YOUR GOAL
Check each line of the records for "miasta"; collect those that have it.

==== EXTRACTED DATA ====

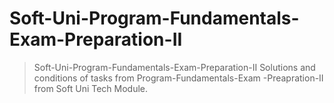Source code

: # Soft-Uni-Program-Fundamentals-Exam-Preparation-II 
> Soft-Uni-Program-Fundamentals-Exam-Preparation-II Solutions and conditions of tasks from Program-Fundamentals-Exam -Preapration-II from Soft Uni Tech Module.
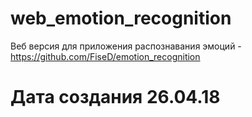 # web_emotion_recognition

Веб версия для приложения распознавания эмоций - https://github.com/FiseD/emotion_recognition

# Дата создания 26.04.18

====
==== EXTRACTED DATA ====

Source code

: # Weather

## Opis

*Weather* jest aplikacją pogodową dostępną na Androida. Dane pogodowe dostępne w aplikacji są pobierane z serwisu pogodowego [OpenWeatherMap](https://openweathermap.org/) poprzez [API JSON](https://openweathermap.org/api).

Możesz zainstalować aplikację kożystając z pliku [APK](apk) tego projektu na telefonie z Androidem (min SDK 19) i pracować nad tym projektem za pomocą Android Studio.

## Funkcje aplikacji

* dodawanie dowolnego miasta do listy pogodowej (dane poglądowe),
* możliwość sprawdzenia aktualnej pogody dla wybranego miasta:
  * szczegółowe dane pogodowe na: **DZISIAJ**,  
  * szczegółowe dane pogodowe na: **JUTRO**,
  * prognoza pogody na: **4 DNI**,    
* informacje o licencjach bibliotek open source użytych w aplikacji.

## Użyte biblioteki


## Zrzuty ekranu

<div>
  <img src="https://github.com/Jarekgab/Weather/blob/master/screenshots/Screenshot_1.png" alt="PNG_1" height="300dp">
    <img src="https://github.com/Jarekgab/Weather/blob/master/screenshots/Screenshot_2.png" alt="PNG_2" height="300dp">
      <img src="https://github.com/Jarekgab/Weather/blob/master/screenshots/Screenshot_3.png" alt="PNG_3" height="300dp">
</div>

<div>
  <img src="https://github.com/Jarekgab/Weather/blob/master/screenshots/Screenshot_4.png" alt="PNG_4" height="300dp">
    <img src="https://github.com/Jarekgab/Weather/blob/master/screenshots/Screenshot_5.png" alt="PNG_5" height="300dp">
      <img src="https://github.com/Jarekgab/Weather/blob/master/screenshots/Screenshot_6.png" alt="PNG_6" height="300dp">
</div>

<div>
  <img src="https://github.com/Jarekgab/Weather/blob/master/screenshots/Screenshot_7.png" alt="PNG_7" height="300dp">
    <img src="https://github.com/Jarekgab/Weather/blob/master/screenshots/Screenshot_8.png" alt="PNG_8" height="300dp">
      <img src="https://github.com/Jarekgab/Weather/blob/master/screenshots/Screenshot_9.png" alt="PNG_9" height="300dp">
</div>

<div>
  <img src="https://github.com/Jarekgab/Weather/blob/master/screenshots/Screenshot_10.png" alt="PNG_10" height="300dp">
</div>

====

REPLY TO THE EXERCISE
* dodawanie dowolnego miasta do listy pogodowej (dane poglądowe),
* możliwość sprawdzenia aktualnej pogody dla wybranego miasta:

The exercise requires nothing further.